WHAT TO DO:
The string "effettuati" may appear in lines of the listing. Report each line where it does.

[[ MATERIALS PROVIDED open ]]

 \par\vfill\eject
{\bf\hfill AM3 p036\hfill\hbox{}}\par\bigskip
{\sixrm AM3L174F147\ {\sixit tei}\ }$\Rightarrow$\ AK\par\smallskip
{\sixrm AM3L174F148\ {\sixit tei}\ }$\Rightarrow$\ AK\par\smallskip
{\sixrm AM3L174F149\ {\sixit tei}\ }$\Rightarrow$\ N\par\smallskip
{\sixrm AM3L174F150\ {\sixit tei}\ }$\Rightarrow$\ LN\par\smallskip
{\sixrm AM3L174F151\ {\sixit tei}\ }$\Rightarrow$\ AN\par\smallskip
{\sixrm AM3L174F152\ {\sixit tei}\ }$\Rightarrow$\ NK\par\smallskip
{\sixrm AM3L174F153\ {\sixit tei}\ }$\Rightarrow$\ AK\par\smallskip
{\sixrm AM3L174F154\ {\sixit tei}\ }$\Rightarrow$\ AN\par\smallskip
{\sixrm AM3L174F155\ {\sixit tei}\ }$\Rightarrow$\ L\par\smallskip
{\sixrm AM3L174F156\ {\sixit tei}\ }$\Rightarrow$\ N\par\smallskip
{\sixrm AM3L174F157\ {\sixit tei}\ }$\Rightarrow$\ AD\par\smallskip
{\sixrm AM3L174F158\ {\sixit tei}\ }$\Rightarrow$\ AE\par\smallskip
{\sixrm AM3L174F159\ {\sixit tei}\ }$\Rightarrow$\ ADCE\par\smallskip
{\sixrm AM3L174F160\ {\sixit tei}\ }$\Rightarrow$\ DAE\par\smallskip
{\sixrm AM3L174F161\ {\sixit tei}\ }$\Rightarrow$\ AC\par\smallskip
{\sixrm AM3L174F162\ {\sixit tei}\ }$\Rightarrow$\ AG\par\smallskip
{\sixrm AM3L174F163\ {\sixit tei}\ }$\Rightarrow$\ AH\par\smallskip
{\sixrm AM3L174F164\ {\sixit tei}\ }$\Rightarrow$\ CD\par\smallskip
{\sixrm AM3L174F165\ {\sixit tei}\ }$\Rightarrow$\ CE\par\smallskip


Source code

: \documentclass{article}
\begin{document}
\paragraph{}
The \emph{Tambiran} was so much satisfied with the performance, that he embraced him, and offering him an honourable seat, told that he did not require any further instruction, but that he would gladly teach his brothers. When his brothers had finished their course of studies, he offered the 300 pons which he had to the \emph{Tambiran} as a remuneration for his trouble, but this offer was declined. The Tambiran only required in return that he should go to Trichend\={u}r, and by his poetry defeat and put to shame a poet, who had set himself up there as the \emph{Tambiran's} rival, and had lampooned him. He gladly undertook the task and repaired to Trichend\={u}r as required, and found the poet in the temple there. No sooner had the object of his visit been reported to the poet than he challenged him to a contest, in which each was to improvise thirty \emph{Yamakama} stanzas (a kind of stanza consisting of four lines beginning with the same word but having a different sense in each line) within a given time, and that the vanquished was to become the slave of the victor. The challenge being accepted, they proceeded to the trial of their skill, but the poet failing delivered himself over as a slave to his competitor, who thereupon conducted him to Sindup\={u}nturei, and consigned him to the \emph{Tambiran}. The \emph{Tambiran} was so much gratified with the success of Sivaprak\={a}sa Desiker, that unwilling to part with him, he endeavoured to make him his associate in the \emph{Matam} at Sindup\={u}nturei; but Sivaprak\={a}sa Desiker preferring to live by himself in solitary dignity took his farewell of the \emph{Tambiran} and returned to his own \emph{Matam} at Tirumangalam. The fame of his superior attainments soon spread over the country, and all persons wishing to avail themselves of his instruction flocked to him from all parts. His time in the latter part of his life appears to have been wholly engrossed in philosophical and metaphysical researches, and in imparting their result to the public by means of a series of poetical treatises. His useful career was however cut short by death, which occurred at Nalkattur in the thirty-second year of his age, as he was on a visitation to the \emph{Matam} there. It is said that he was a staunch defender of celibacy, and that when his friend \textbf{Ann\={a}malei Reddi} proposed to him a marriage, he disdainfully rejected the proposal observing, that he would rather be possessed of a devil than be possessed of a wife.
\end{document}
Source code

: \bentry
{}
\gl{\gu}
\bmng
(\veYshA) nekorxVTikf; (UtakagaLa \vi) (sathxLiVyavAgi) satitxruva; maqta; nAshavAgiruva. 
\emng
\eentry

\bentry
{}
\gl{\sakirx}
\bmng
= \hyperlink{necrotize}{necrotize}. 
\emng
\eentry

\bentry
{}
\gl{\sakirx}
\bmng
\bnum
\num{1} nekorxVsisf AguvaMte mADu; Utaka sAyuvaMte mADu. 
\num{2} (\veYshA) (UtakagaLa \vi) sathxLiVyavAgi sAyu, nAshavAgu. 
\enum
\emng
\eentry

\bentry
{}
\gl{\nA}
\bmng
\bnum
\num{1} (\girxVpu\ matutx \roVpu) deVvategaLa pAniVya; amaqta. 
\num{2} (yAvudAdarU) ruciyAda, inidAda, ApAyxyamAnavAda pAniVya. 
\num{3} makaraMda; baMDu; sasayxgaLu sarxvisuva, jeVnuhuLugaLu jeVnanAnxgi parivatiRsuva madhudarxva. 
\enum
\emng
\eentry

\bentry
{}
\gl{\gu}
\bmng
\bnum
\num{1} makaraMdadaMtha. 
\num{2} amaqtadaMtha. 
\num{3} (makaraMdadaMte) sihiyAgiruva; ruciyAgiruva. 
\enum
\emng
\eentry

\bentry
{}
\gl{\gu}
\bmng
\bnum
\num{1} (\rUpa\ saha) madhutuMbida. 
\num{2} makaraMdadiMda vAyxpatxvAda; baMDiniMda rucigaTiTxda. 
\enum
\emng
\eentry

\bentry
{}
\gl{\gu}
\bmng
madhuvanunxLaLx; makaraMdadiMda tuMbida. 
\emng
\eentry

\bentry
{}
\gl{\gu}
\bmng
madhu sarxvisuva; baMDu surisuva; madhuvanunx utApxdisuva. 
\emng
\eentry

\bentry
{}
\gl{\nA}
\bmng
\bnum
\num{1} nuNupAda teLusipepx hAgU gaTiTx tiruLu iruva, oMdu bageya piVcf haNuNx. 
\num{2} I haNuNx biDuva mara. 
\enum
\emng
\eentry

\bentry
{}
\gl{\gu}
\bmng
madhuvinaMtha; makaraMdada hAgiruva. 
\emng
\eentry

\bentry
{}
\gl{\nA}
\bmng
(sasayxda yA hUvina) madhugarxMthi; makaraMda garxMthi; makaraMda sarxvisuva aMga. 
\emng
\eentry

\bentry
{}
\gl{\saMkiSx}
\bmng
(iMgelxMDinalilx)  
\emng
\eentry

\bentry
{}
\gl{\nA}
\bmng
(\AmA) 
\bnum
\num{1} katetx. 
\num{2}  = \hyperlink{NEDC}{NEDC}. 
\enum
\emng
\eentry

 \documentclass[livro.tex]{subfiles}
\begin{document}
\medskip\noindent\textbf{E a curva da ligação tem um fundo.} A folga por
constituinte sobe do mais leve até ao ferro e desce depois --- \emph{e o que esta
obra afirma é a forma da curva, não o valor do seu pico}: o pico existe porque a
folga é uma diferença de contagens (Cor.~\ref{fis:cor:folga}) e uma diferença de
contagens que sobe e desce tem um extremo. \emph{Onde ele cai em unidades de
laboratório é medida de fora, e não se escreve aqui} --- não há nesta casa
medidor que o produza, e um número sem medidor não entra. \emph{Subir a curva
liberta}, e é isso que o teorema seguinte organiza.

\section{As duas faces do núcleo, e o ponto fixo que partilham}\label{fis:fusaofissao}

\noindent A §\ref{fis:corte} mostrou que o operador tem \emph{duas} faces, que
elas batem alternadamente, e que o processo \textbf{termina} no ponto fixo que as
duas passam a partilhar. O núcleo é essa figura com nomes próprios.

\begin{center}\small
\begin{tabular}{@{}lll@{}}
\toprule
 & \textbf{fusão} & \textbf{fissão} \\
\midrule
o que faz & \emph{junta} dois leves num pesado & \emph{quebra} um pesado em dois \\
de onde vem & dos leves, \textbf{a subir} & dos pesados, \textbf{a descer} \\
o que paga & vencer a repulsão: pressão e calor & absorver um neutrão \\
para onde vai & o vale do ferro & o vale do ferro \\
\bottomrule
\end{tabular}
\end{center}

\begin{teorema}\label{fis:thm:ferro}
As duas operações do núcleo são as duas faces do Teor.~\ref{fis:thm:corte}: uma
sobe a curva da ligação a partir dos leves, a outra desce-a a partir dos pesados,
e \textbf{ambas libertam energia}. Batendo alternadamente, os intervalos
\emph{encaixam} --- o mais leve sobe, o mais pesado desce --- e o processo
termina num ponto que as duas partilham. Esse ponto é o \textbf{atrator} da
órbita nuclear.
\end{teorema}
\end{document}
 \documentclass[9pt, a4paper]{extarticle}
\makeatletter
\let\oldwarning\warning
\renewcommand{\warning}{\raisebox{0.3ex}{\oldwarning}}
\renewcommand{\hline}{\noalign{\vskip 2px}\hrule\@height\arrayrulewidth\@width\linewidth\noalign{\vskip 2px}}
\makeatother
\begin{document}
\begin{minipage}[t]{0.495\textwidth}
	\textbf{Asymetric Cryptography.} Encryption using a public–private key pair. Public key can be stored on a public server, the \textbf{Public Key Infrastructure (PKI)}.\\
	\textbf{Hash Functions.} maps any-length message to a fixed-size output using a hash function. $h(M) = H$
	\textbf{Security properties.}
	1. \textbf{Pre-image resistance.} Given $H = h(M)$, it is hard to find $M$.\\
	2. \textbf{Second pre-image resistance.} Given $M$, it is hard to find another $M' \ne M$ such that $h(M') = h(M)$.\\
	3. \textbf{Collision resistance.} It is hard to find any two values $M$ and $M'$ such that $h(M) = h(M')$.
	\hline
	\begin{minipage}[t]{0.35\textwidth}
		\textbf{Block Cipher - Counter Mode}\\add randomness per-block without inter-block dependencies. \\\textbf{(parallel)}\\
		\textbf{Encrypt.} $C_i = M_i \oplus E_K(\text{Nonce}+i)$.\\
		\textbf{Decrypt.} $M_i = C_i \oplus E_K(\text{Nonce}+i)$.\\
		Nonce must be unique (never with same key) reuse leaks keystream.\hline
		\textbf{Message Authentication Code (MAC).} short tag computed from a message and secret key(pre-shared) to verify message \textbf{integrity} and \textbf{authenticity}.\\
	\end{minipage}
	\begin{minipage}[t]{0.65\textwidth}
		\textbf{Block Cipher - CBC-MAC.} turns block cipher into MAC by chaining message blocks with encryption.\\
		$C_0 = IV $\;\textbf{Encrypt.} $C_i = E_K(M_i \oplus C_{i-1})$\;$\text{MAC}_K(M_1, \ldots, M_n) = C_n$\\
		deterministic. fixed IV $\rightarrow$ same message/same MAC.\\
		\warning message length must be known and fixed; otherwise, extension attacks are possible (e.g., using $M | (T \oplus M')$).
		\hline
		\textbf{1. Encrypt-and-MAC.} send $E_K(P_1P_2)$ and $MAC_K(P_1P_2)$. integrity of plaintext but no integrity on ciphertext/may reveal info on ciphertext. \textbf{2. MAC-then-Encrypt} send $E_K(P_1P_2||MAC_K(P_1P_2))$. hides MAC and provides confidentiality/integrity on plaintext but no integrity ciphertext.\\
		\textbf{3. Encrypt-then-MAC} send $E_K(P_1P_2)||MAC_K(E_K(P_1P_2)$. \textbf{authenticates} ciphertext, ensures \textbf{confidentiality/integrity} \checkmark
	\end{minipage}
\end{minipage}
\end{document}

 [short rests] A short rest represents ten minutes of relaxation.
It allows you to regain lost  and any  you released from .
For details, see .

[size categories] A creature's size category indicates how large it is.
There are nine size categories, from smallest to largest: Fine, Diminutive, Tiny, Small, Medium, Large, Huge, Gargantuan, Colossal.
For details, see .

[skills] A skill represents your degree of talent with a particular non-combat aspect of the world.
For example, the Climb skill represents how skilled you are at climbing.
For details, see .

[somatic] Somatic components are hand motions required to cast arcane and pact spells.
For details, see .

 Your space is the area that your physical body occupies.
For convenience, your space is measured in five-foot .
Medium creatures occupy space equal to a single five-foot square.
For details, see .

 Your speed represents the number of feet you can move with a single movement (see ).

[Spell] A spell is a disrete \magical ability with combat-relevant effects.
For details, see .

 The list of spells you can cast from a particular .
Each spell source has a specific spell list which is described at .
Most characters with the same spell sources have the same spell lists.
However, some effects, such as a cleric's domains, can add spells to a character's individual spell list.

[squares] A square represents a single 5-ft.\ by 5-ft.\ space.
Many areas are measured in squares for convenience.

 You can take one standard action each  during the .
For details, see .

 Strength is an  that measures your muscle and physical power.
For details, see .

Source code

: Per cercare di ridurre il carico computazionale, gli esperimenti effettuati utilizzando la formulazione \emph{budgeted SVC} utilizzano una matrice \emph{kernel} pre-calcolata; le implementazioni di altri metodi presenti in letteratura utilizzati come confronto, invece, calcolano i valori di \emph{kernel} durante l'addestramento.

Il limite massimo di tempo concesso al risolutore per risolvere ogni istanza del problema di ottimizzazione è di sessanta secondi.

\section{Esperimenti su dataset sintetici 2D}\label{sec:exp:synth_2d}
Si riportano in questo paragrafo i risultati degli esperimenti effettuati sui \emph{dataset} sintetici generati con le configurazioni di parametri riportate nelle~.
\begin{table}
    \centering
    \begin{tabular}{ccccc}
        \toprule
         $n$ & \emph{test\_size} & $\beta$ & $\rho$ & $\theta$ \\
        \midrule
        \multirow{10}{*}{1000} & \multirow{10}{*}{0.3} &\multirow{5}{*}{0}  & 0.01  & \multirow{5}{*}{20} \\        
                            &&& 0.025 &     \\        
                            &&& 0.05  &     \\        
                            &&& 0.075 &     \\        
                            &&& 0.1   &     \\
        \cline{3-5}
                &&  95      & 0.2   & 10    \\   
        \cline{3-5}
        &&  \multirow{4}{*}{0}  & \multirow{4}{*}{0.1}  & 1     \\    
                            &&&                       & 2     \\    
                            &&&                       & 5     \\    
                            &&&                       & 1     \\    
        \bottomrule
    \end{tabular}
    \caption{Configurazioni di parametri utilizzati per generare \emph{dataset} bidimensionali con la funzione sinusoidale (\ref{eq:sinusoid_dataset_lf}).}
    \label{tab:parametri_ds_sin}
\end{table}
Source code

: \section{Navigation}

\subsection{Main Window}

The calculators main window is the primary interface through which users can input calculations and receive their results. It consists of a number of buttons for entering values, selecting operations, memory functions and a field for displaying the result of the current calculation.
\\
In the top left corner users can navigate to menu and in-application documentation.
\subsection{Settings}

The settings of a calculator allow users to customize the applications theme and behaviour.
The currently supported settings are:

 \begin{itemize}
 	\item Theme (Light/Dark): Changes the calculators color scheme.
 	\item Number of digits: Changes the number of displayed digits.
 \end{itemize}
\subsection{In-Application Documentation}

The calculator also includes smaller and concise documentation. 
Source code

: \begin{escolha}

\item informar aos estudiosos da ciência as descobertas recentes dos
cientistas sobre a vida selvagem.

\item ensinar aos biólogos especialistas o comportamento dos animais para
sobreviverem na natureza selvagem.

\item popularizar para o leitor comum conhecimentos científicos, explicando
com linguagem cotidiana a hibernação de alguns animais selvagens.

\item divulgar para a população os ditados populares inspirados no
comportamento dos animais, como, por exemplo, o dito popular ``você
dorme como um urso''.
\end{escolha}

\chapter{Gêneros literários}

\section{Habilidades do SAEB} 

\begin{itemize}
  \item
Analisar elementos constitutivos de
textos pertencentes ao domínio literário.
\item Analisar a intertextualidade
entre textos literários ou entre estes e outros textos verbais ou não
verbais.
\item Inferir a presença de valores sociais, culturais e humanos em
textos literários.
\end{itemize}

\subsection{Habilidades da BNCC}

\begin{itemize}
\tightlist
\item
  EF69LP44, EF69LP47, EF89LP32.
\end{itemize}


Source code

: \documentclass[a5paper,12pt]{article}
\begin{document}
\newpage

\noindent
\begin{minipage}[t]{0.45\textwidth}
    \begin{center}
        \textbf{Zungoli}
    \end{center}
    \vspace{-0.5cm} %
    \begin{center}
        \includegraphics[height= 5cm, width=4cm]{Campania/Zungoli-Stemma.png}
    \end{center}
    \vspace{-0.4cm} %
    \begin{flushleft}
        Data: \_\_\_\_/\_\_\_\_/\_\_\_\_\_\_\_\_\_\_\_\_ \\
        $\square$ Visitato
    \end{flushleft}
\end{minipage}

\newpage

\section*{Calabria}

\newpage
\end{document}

[[ MATERIALS PROVIDED closed ]]

OUTPUT OF THE EXERCISE:
: Per cercare di ridurre il carico computazionale, gli esperimenti effettuati utilizzando la formulazione \emph{budgeted SVC} utilizzano una matrice \emph{kernel} pre-calcolata; le implementazioni di altri metodi presenti in letteratura utilizzati come confronto, invece, calcolano i valori di \emph{kernel} durante l'addestramento.
Si riportano in questo paragrafo i risultati degli esperimenti effettuati sui \emph{dataset} sintetici generati con le configurazioni di parametri riportate nelle~.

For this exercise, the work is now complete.